Retail Sales: November Stole the Show from December
The Commerce Department's retail and food services sales tally for December rose to $380.9 billion, up 7.9% from December 2009, but up just 0.6% from November. Excluding auto sales, totals were up 6.7% from 2009 and 0.5% from the month before, slightly less than analysts had expected.
The Commerce Department's tally is the most complete picture of the retail sector, including gas, food and auto sales, as well as the results from Walmart Stores (WMT), the world's largest retailer, which doesn't publicly report monthly sales.
The numbers weren't a surprise: Industry observers were disappointed last week when major retailers reported that December sales were weaker than expected due to bad weather and consumers who had front-loaded their holiday shopping, spending heavily during late November's Black Friday sales. Merchants now worry that the December numbers are a sign that shoppers will close their wallets again in 2011.
"I don't think people believed that November's growth was sustainable, not any indication on a macro basis that the consumer is really back," says Kevin Regan, senior managing director of FTI Consulting. The holiday season was the best since 2006, but shoppers are still paying down debt and trimming spending while they wait for a significant improvement in the economy, he said.
November sales could have been "a one-time binge" as consumers chose to splurge on the holidays before returning to paying down debt in 2011, said Regan.
Some gift-related segments showed a loss of momentum going into the final stretch of the holiday. For example clothing stores, which were up 7.4% compared to December 2009, dipped slightly from November's totals, down 0.2%. And the inclement winter weather had a silver lining for hardware stores, which were up 2% in December over the month before, and 13.1% over the same month a year earlier.

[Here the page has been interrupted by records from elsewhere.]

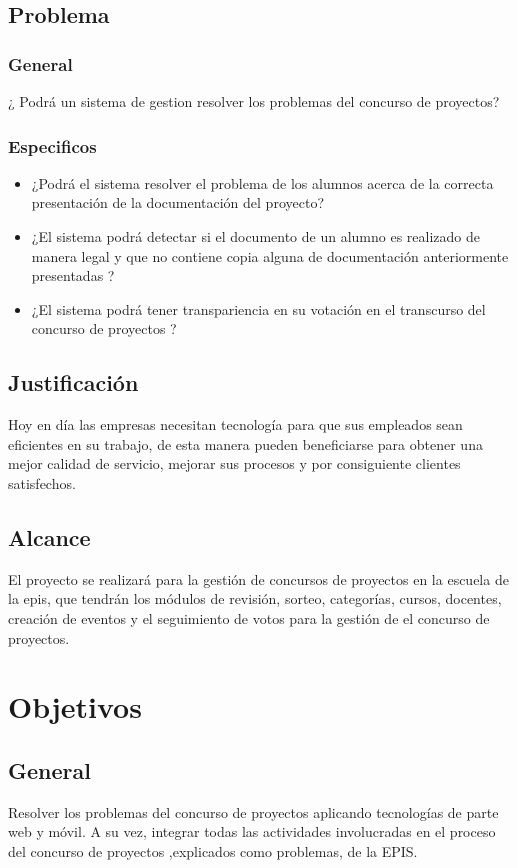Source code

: \documentclass[%
 reprint,
 amsmath,amssymb,
 aps,
]{revtex4-1}
\begin{document}
\subsection{Problema}
\subsubsection{General}
¿ Podrá un sistema de gestion resolver los problemas del concurso de proyectos?
\subsubsection{Especificos}
\begin{itemize}
\item ¿Podrá el sistema resolver el problema de los alumnos acerca de la correcta presentación de la documentación del proyecto?
\item ¿El sistema podrá detectar si el documento de un alumno es realizado de manera legal y que no contiene copia alguna de documentación anteriormente presentadas ?
\item ¿El sistema podrá tener transpariencia en su votación en el transcurso del concurso de proyectos ?
\end{itemize}
\subsection{Justificación}
Hoy en día las empresas necesitan tecnología para que sus empleados sean eficientes en su trabajo, de esta manera pueden beneficiarse para obtener una mejor calidad de servicio, mejorar sus procesos y por consiguiente clientes satisfechos.

\subsection{Alcance}
El proyecto se realizará para la gestión de concursos de proyectos en la escuela de la epis, que tendrán los módulos de revisión, sorteo, categorías, cursos, docentes, creación de eventos y el seguimiento de votos para la gestión de el concurso de proyectos. 

\section {Objetivos}
\subsection {General}
Resolver los problemas del concurso de proyectos aplicando tecnologías de parte web y móvil. A su vez, integrar todas las actividades involucradas en el proceso del concurso de proyectos ,explicados como problemas, de la EPIS.
\end{document}

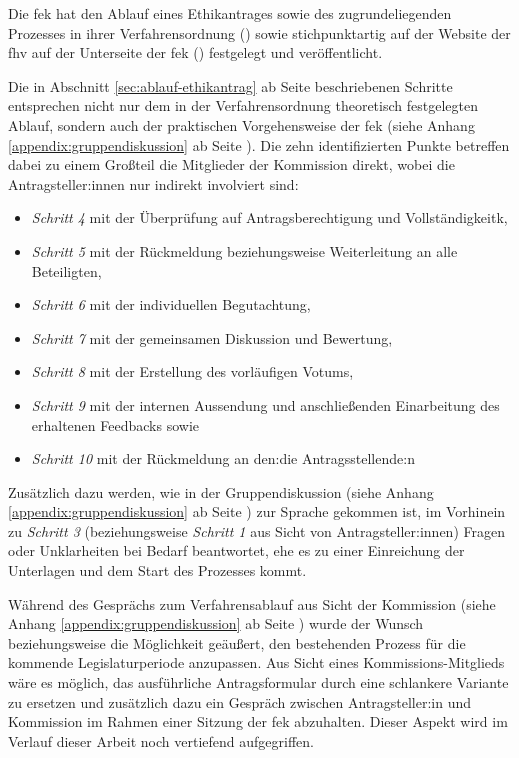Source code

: \documentclass[a4paper,12pt,twoside]{scrreprt}
\begin{document}
Die \acl{fek} hat den Ablauf eines Ethikantrages sowie des zugrundeliegenden Prozesses in ihrer Verfahrensordnung (\cite{forschungsethik-kommission_der_fachhochschule_vorarlberg_verfahrensordnung_2020}) sowie stichpunktartig auf der Website der \ac{fhv} auf der Unterseite der \ac{fek} (\cite{fachhochschule_vorarlberg_gmbh_forschungsethik-kommission_2021}) festgelegt und veröffentlicht.

Die in Abschnitt \ref{sec:ablauf-ethikantrag} ab Seite \pageref{sec:ablauf-ethikantrag} beschriebenen Schritte entsprechen nicht nur dem in der Verfahrensordnung theoretisch festgelegten Ablauf, sondern auch der praktischen Vorgehensweise der \ac{fek} (siehe Anhang \ref{appendix:gruppendiskussion} ab Seite \pageref{appendix:gruppendiskussion}). Die zehn identifizierten Punkte betreffen dabei zu einem Großteil die Mitglieder der Kommission direkt, wobei die Antragsteller:innen nur indirekt involviert sind:
\begin{itemize}
    \item \textit{Schritt 4} mit der Überprüfung auf Antragsberechtigung und Vollständigkeitk,
    \item \textit{Schritt 5} mit der Rückmeldung beziehungsweise Weiterleitung an alle Beteiligten,
    \item \textit{Schritt 6} mit der individuellen Begutachtung,
    \item \textit{Schritt 7} mit der gemeinsamen Diskussion und Bewertung,
    \item \textit{Schritt 8} mit der Erstellung des vorläufigen Votums,
    \item \textit{Schritt 9} mit der internen Aussendung und anschließenden Einarbeitung des erhaltenen Feedbacks sowie
    \item \textit{Schritt 10} mit der Rückmeldung an den:die Antragsstellende:n
\end{itemize}

\noindent Zusätzlich dazu werden, wie in der Gruppendiskussion (siehe Anhang \ref{appendix:gruppendiskussion} ab Seite \pageref{appendix:gruppendiskussion}) zur Sprache gekommen ist, im Vorhinein zu \textit{Schritt 3} (beziehungsweise \textit{Schritt 1} aus Sicht von Antragsteller:innen) Fragen oder Unklarheiten bei Bedarf beantwortet, ehe es zu einer Einreichung der Unterlagen und dem Start des Prozesses kommt.

\medskip

Während des Gesprächs zum Verfahrensablauf aus Sicht der Kommission (siehe Anhang \ref{appendix:gruppendiskussion} ab Seite \pageref{appendix:gruppendiskussion}) wurde der Wunsch beziehungsweise die Möglichkeit geäußert, den bestehenden Prozess für die kommende Legislaturperiode anzupassen. Aus Sicht eines Kommissions-Mitglieds wäre es möglich, das ausführliche Antragsformular durch eine schlankere Variante zu ersetzen und zusätzlich dazu ein Gespräch zwischen Antragsteller:in und Kommission im Rahmen einer Sitzung der \ac{fek} abzuhalten. Dieser Aspekt wird im Verlauf dieser Arbeit noch vertiefend aufgegriffen.
\end{document}
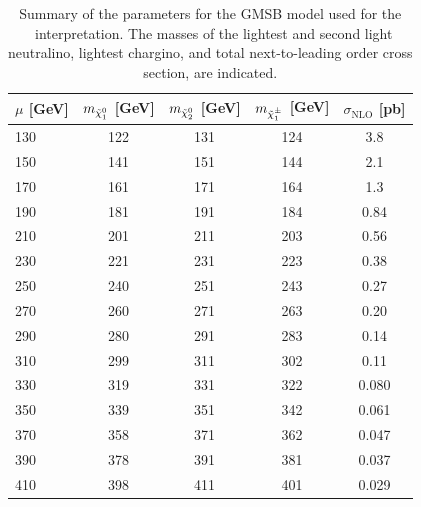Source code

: \begin{table}[htb]
\begin{center}
\footnotesize
\caption{\label{tab:gmsb} Summary of the parameters for the GMSB model used for the \zzmet\ interpretation.
The masses of the lightest and second light neutralino, lightest chargino, and total next-to-leading order
cross section, are indicated.}
\begin{tabular}{l|cccc}
\hline
\hline
$\mu$ [GeV] & $m_{\tilde{\chi}^{0}_{1}}$ [GeV] & $m_{\tilde{\chi}^{0}_{2}}$ [GeV] & $m_{\tilde{\chi}^{\pm}_{1}}$ [GeV] & $\sigma_{\mathrm{NLO}}$ [pb] \\
\hline
130 & 122 & 131 & 124 & 3.8  \\
150 & 141 & 151 & 144 & 2.1  \\
170 & 161 & 171 & 164 & 1.3  \\
190 & 181 & 191 & 184 & 0.84 \\
210 & 201 & 211 & 203 & 0.56 \\
230 & 221 & 231 & 223 & 0.38 \\
250 & 240 & 251 & 243 & 0.27 \\
270 & 260 & 271 & 263 & 0.20 \\
290 & 280 & 291 & 283 & 0.14 \\
310 & 299 & 311 & 302 & 0.11 \\
330 & 319 & 331 & 322 & 0.080 \\
350 & 339 & 351 & 342 & 0.061 \\
370 & 358 & 371 & 362 & 0.047 \\
390 & 378 & 391 & 381 & 0.037 \\
410 & 398 & 411 & 401 & 0.029 \\
\hline
\hline
\end{tabular}
\end{center}
\end{table}
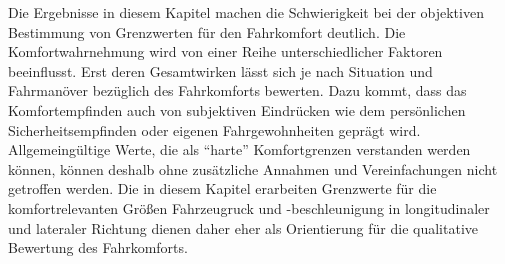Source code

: Die Ergebnisse in diesem Kapitel machen die Schwierigkeit bei der objektiven Bestimmung von Grenzwerten für den Fahrkomfort deutlich. Die Komfortwahrnehmung wird von einer Reihe unterschiedlicher Faktoren beeinflusst. Erst deren Gesamtwirken lässt sich je nach Situation und Fahrmanöver bezüglich des Fahrkomforts bewerten. Dazu kommt, dass das Komfortempfinden auch von subjektiven Eindrücken wie dem persönlichen Sicherheitsempfinden oder eigenen Fahrgewohnheiten geprägt wird. Allgemeingültige Werte, die als ``harte'' Komfortgrenzen verstanden werden können, können deshalb ohne zusätzliche Annahmen und Vereinfachungen nicht getroffen werden. Die in diesem Kapitel erarbeiten Grenzwerte für die komfortrelevanten Größen Fahrzeugruck und -beschleunigung in longitudinaler und lateraler Richtung dienen daher eher als Orientierung für die qualitative Bewertung des Fahrkomforts.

Healthy Increase for E-Tailers
"The December retail sales report had Mother Nature's paw print all over it," said Brian Sozzi, analyst at Wall Street Strategies. The weather had a part in holding down some of the momentum retail that had been seen since back-to-school season, but just how much of the slack was weather-related, as opposed to "early holiday season spending hangover" won't become clear until we see what shoppers do in coming months, he said in a note to investors.
A few segments showed signs of continued strength: Auto dealers' sales were up 14.7% from December 2009 and 1.1% higher than in November, a sign of Detroit's continued climb from the depths. And nonstore retailers -- a segment mainly made of up of online stores -- saw sales rise 15% year-over-year and 2.6% over the month before, the biggest monthly jump for any retail segment, as shoppers continued to adopt e-tailing.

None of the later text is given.